### [How to complete this task]
Filter the entries, keeping every line with the word "GroupId".

### [Data listing]
——
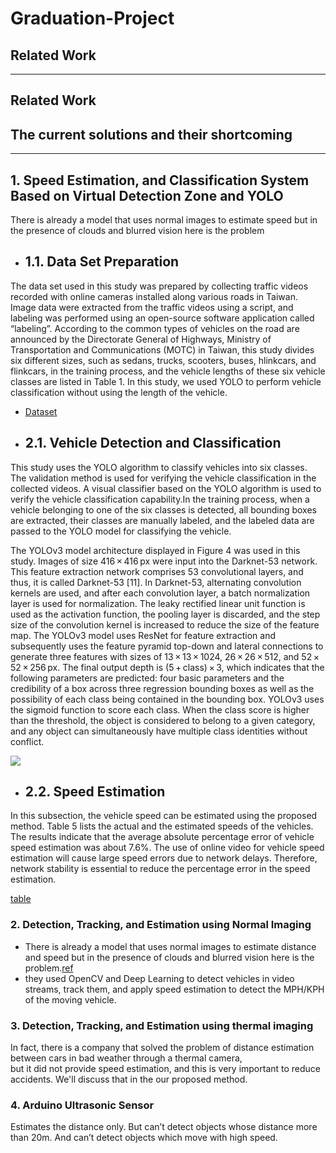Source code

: # Graduation-Project

## Related Work
---
## Related Work

## The current solutions and their shortcoming
---

## 1. Speed Estimation, and Classification System Based on Virtual Detection Zone and YOLO
There is already a model that uses normal images to estimate  speed but in the presence of clouds and blurred vision here is the problem

- ## 1.1. Data Set Preparation 


The data set used in this study was prepared by collecting traffic videos recorded with online cameras installed along various roads in Taiwan. Image data were extracted from the traffic videos using a script, and labeling was performed using an open-source software application called “labeling”. According to the common types of vehicles on the road are announced by the Directorate General of Highways, Ministry of Transportation and Communications (MOTC) in Taiwan, this study divides six different sizes, such as sedans, trucks, scooters, buses, hlinkcars, and flinkcars, in the training process, and the vehicle lengths of these six vehicle classes are listed in Table 1. In this study, we used YOLO to perform vehicle classification without using the length of the vehicle.


- [Dataset](https://github.com/tzutalin/labelImg)

- ## 2.1.  Vehicle Detection and Classification

This study uses the YOLO algorithm to classify vehicles into six classes. The validation method is used for verifying the vehicle classification in the collected videos. A visual classifier based on the YOLO algorithm is used to verify the vehicle classification capability.In the training process, when a vehicle belonging to one of the six classes is detected, all bounding boxes are extracted, their classes are manually labeled, and the labeled data are passed to the YOLO model for classifying the vehicle.


The YOLOv3 model architecture displayed in Figure 4 was used in this study. Images of size 416 × 416 px were input into the Darknet-53 network. This feature extraction network comprises 53 convolutional layers, and thus, it is called Darknet-53 [11]. In Darknet-53, alternating convolution kernels are used, and after each convolution layer, a batch normalization layer is used for normalization. The leaky rectified linear unit function is used as the activation function, the pooling layer is discarded, and the step size of the convolution kernel is increased to reduce the size of the feature map. The YOLOv3 model uses ResNet for feature extraction and subsequently uses the feature pyramid top-down and lateral connections to generate three features with sizes of 13 × 13 × 1024, 26 × 26 × 512, and 52 × 52 × 256 px. The final output depth is (5 + class) × 3, which indicates that the following parameters are predicted: four basic parameters and the credibility of a box across three regression bounding boxes as well as the possibility of each class being contained in the bounding box. YOLOv3 uses the sigmoid function to score each class. When the class score is higher than the threshold, the object is considered to belong to a given category, and any object can simultaneously have multiple class identities without conflict.


<img src="https://static-01.hindawi.com/articles/mpe/volume-2021/1577614/figures/1577614.fig.004.svgz">

- ## 2.2. Speed Estimation

In this subsection, the vehicle speed can be estimated using the proposed method. Table 5 lists the actual and the estimated speeds of the vehicles. The results indicate that the average absolute percentage error of vehicle speed estimation was about 7.6%. The use of online video for vehicle speed estimation will cause large speed errors due to network delays. Therefore, network stability is essential to reduce the percentage error in the speed estimation.

[table](https://www.hindawi.com/journals/mpe/2021/1577614/tab5/)

### 2. Detection, Tracking, and Estimation using Normal Imaging

- There is already a model that uses normal images to estimate  distance and speed but in the presence of clouds and blurred vision here is the problem.[ref](https://www.pyimagesearch.com/2019/12/02/opencv-vehicle-detection-tracking-and-speed-estimation/)<br>
- they used OpenCV and Deep Learning to detect vehicles in video streams, track them, and apply speed estimation to detect the MPH/KPH of the moving vehicle.

### 3. Detection, Tracking, and Estimation using thermal imaging

In fact, there is a company that solved the problem of distance estimation between cars in bad weather through a thermal camera,  
but it did not provide speed estimation, and this is very important to reduce accidents. We'll discuss that in the our proposed method.


### 4. Arduino Ultrasonic Sensor


Estimates the distance only. But can’t detect objects whose distance more than 20m. And can’t detect objects which move with high speed.


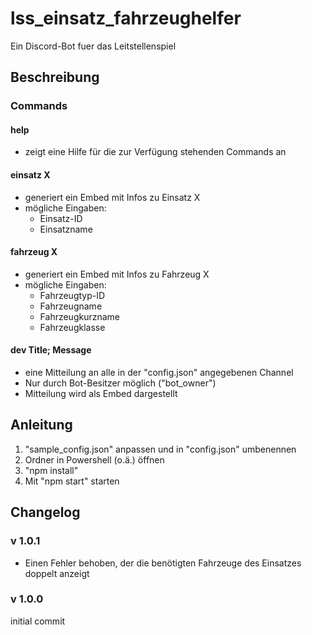 # lss_einsatz_fahrzeughelfer

Ein Discord-Bot fuer das Leitstellenspiel

## Beschreibung

### Commands

#### help

-   zeigt eine Hilfe für die zur Verfügung stehenden Commands an

#### einsatz X

-   generiert ein Embed mit Infos zu Einsatz X
-   mögliche Eingaben:
    -   Einsatz-ID
    -   Einsatzname

#### fahrzeug X

-   generiert ein Embed mit Infos zu Fahrzeug X
-   mögliche Eingaben:
    -   Fahrzeugtyp-ID
    -   Fahrzeugname
    -   Fahrzeugkurzname
    -   Fahrzeugklasse

#### dev Title; Message

-   eine Mitteilung an alle in der "config.json" angegebenen Channel
-   Nur durch Bot-Besitzer möglich ("bot_owner")
-   Mitteilung wird als Embed dargestellt

## Anleitung

1. "sample_config.json" anpassen und in "config.json" umbenennen
2. Ordner in Powershell (o.ä.) öffnen
3. "npm install"
4. Mit "npm start" starten

## Changelog

### v 1.0.1

-   Einen Fehler behoben, der die benötigten Fahrzeuge des Einsatzes doppelt anzeigt

### v 1.0.0

initial commit
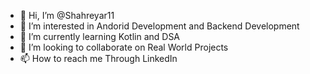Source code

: - 👋 Hi, I’m @Shahreyar11
- 👀 I’m interested in Andorid Development and Backend Development
- 🌱 I’m currently learning Kotlin and DSA
- 💞️ I’m looking to collaborate on Real World Projects
- 📫 How to reach me Through LinkedIn


<!---
Shahreyar11/Shahreyar11 is a ✨ special ✨ repository because its `README.md` (this file) appears on your GitHub profile.
You can click the Preview link to take a look at your changes.
--->
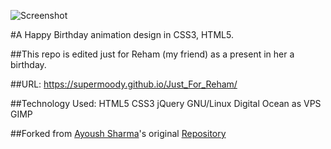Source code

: ![Screenshot](bd1.jpg)

#A Happy Birthday animation design in CSS3, HTML5.

##This repo is edited just for Reham (my friend) as a present in her a birthday.

##URL: https://supermoody.github.io/Just_For_Reham/

##Technology Used: HTML5 CSS3 jQuery  GNU/Linux Digital Ocean as VPS GIMP

##Forked from [Ayoush Sharma](https://github.com/ayusharma)'s original [Repository](https://github.com/ayusharma/birthday)


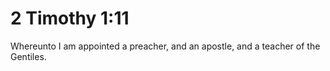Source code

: # 2 Timothy 1:11

Whereunto I am appointed a preacher, and an apostle, and a teacher of the Gentiles.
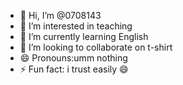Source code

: - 👋 Hi, I’m @0708143
- 👀 I’m interested in teaching 
- 🌱 I’m currently learning English 
- 💞️ I’m looking to collaborate on t-shirt 
- 😄 Pronouns:umm nothing
- ⚡ Fun fact: i trust easily 😄 

<!---
0708143/0708143 is a ✨ special ✨ repository because its `README.md` (this file) appears on your GitHub profile.
You can click the Preview link to take a look at your changes.
--->
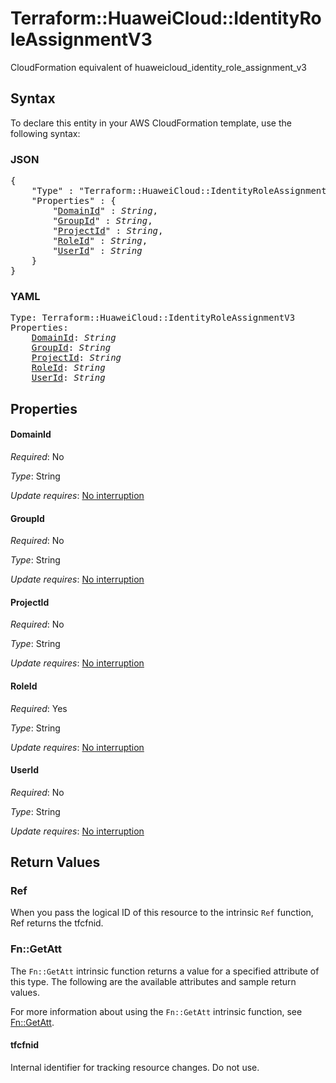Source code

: # Terraform::HuaweiCloud::IdentityRoleAssignmentV3

CloudFormation equivalent of huaweicloud_identity_role_assignment_v3

## Syntax

To declare this entity in your AWS CloudFormation template, use the following syntax:

### JSON

<pre>
{
    "Type" : "Terraform::HuaweiCloud::IdentityRoleAssignmentV3",
    "Properties" : {
        "<a href="#domainid" title="DomainId">DomainId</a>" : <i>String</i>,
        "<a href="#groupid" title="GroupId">GroupId</a>" : <i>String</i>,
        "<a href="#projectid" title="ProjectId">ProjectId</a>" : <i>String</i>,
        "<a href="#roleid" title="RoleId">RoleId</a>" : <i>String</i>,
        "<a href="#userid" title="UserId">UserId</a>" : <i>String</i>
    }
}
</pre>

### YAML

<pre>
Type: Terraform::HuaweiCloud::IdentityRoleAssignmentV3
Properties:
    <a href="#domainid" title="DomainId">DomainId</a>: <i>String</i>
    <a href="#groupid" title="GroupId">GroupId</a>: <i>String</i>
    <a href="#projectid" title="ProjectId">ProjectId</a>: <i>String</i>
    <a href="#roleid" title="RoleId">RoleId</a>: <i>String</i>
    <a href="#userid" title="UserId">UserId</a>: <i>String</i>
</pre>

## Properties

#### DomainId

_Required_: No

_Type_: String

_Update requires_: [No interruption](https://docs.aws.amazon.com/AWSCloudFormation/latest/UserGuide/using-cfn-updating-stacks-update-behaviors.html#update-no-interrupt)

#### GroupId

_Required_: No

_Type_: String

_Update requires_: [No interruption](https://docs.aws.amazon.com/AWSCloudFormation/latest/UserGuide/using-cfn-updating-stacks-update-behaviors.html#update-no-interrupt)

#### ProjectId

_Required_: No

_Type_: String

_Update requires_: [No interruption](https://docs.aws.amazon.com/AWSCloudFormation/latest/UserGuide/using-cfn-updating-stacks-update-behaviors.html#update-no-interrupt)

#### RoleId

_Required_: Yes

_Type_: String

_Update requires_: [No interruption](https://docs.aws.amazon.com/AWSCloudFormation/latest/UserGuide/using-cfn-updating-stacks-update-behaviors.html#update-no-interrupt)

#### UserId

_Required_: No

_Type_: String

_Update requires_: [No interruption](https://docs.aws.amazon.com/AWSCloudFormation/latest/UserGuide/using-cfn-updating-stacks-update-behaviors.html#update-no-interrupt)

## Return Values

### Ref

When you pass the logical ID of this resource to the intrinsic `Ref` function, Ref returns the tfcfnid.

### Fn::GetAtt

The `Fn::GetAtt` intrinsic function returns a value for a specified attribute of this type. The following are the available attributes and sample return values.

For more information about using the `Fn::GetAtt` intrinsic function, see [Fn::GetAtt](https://docs.aws.amazon.com/AWSCloudFormation/latest/UserGuide/intrinsic-function-reference-getatt.html).

#### tfcfnid

Internal identifier for tracking resource changes. Do not use.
——
### [Output]
        "<a href="#groupid" title="GroupId">GroupId</a>" : <i>String</i>,
    <a href="#groupid" title="GroupId">GroupId</a>: <i>String</i>
#### GroupId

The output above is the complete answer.